Navigating a New Reality: Life Science and Pharma Supply Chains in the Era of COVID-19

April 15, 2020 Leah Hoffmann

The COVID-19 pandemic has put enormous strains on life science and pharma supply chains—not just for products like N95 masks and ventilators, which are critical for managing the disease, but for therapies from albuterol to Tylenol, which address many other conditions.

In the latest episode of our podcast, BTG Insights on Demand, life science supply chain, strategy, and turnaround expert Sandy Torrekens—who helped the UK’s Ministry of Health respond to swine flu related drug shortages in 2009—joins Business Talent Group’s Leah Hoffmann to discuss how companies can address coronavirus (COVID-19) disruption.

Listen to the podcast to hear Sandy’s advice for building more resilient pharma supply chains. You can also read our lightly edited transcript of the chat below.

In 2009, you helped the UK’s Ministry of Health change its operating model in response to the swine flu pandemic, which was straining pharmaceutical supply chains. Are there lessons you learned from that experience that might inform how health agencies and organizations should react to the shortages we’re seeing now?

The challenge then is very similar to what we face now—we’ve got an exponential increase in demand, so the only solution companies see is to put more stock in the market channels, namely the pharmacies and local distributors.

In 2009, the problem was that there was a two- to three-day lead time to replenish those pharmacies. Looking at the coronavirus numbers, you might have five people today who have COVD-19 in a village. Tomorrow, you’ll have 15, and two days after that 105. If you have a three-day lead time and you place orders today based on five people, you’re a bit outnumbered by the time the delivery arrives.

Another risk is that you would put the stock in the pharmacies where the pandemic would not hit and have shortages in the other places. The typical response is to try to improve forecasts. It’s a reaction I still hear today with my life sciences clients—if we can’t meet the demand variability, let’s make forecasting better. That doesn’t work, and it especially doesn’t work in a pandemic situation where demands raises exponentially.

Why’s that?

All forecasting is based on past experience or past demand, and then you kind of extrapolate or correct it with knowledge of the future: hey, it’s going to be Easter. People are going to buy eggs. It’s going to be nice weather this weekend. People are going to buy more meat.

With a pandemic, first of all, the demand curve is exponential, so it’s very hard to forecast. The problem is also location. You do not know where those patients are going to are going to be, so the only option you have is literally cater for all eventualities and have stock everywhere, which is economically not possible. To be honest, from a supply chain point of view, it’s not possible either, because there is no company that can produce enough product.

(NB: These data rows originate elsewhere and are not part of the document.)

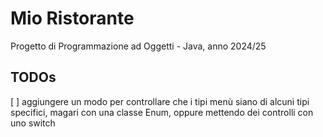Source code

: # Mio Ristorante

Progetto di Programmazione ad Oggetti - Java, anno 2024/25

## TODOs

[ ] aggiungere un modo per controllare che i tipi menù siano di alcuni tipi
    specifici, magari con una classe Enum, oppure mettendo dei controlli con uno
    switch
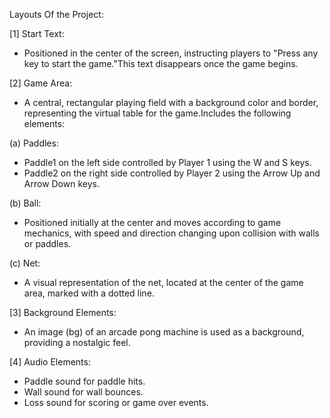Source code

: Layouts Of the Project:

[1] Start Text:
- Positioned in the center of the screen, instructing players to "Press any key to start the game."This text disappears once the game begins.

[2] Game Area:
- A central, rectangular playing field with a background color and border, representing the virtual table for the game.Includes the following elements:

(a) Paddles:
- Paddle1 on the left side controlled by Player 1 using the W and S keys.
- Paddle2 on the right side controlled by Player 2 using the Arrow Up and Arrow Down keys.

(b) Ball:
- Positioned initially at the center and moves according to game mechanics, with speed and direction changing upon collision with walls or paddles.

(c) Net:
- A visual representation of the net, located at the center of the game area, marked with a dotted line.
  
[3]  Background Elements:
- An image (bg) of an arcade pong machine is used as a background, providing a nostalgic feel.

[4] Audio Elements:
 - Paddle sound for paddle hits.
 - Wall sound for wall bounces.
 - Loss sound for scoring or game over events.

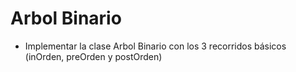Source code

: # Arbol Binario
* Implementar la clase Arbol Binario con los 3 recorridos básicos (inOrden, preOrden y postOrden)
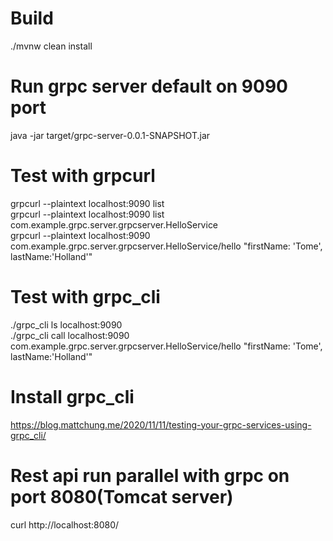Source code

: # Build  
./mvnw clean install  
# Run grpc server  default on 9090 port  
java -jar target/grpc-server-0.0.1-SNAPSHOT.jar  
# Test with grpcurl  
grpcurl --plaintext localhost:9090 list  
grpcurl --plaintext localhost:9090 list com.example.grpc.server.grpcserver.HelloService  
grpcurl --plaintext localhost:9090  com.example.grpc.server.grpcserver.HelloService/hello "firstName: 'Tome', lastName:'Holland'"  
# Test with grpc_cli  
./grpc_cli ls localhost:9090  
./grpc_cli call localhost:9090  com.example.grpc.server.grpcserver.HelloService/hello "firstName: 'Tome', lastName:'Holland'"  
# Install grpc_cli  
https://blog.mattchung.me/2020/11/11/testing-your-grpc-services-using-grpc_cli/  


# Rest api run parallel with grpc on port 8080(Tomcat server)
curl http://localhost:8080/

So if you can’t forecast your way out of the problem, what can you do?

The good thing about a crisis is that people are finally open to listening to something that is different.

What we did in the UK was instead of trying to forecast and take an order and pack that order and transport it there, we basically said, “Okay, let’s just do away with this. Let’s organize milk runs. Let’s put a whole bunch of vans with antiviral medicine on the road, and every day, just like a milk van, they will go past a certain number of pharmacies, stop, and just replenish them. So you didn’t have that lead time.

This was obviously suboptimal from a cost point of view, because now I’m not only delivering to the pharmacies that needed the goods, I’m driving along all the pharmacies. But when we weighed that against how much stock we had to put out there—in those days, the first shift of stock they put out there was £400 million for a country of 50-some million people, as it was then. In US terms, that means you would have to put out there for $3 or $4 billion of stock knowing it’s still not enough.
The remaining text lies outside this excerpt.